• GOAL OF THE EXERCISE: Could you show each line of the records that contains the word "querySelector"?

===== DATASET RECORDS

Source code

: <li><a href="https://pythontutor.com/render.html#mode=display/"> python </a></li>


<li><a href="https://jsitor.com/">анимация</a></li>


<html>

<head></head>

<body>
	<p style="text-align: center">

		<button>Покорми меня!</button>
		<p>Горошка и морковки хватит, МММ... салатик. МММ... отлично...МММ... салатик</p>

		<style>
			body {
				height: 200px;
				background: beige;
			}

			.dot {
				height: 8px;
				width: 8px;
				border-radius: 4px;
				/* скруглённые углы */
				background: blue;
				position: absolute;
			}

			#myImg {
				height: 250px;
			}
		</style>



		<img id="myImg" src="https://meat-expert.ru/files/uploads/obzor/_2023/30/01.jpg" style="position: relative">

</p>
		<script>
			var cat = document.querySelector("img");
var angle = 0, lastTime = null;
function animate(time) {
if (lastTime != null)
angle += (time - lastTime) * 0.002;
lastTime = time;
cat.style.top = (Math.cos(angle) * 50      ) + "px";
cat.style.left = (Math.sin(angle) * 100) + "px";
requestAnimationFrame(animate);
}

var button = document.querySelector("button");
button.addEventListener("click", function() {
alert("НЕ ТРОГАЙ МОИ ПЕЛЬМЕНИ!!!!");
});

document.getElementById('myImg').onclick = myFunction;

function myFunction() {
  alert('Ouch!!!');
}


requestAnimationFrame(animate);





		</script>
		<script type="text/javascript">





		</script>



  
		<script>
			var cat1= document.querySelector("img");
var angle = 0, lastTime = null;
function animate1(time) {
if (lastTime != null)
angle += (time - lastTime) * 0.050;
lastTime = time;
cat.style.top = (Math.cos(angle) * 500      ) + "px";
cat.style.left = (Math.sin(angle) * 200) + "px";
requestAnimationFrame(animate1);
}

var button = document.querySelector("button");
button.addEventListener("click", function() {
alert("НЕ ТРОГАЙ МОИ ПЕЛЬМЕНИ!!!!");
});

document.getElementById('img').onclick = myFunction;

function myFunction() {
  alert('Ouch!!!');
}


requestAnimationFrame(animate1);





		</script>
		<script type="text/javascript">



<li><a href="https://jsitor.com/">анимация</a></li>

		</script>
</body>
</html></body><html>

==========

• SOLUTION:
			var cat = document.querySelector("img");
var button = document.querySelector("button");
			var cat1= document.querySelector("img");
var button = document.querySelector("button");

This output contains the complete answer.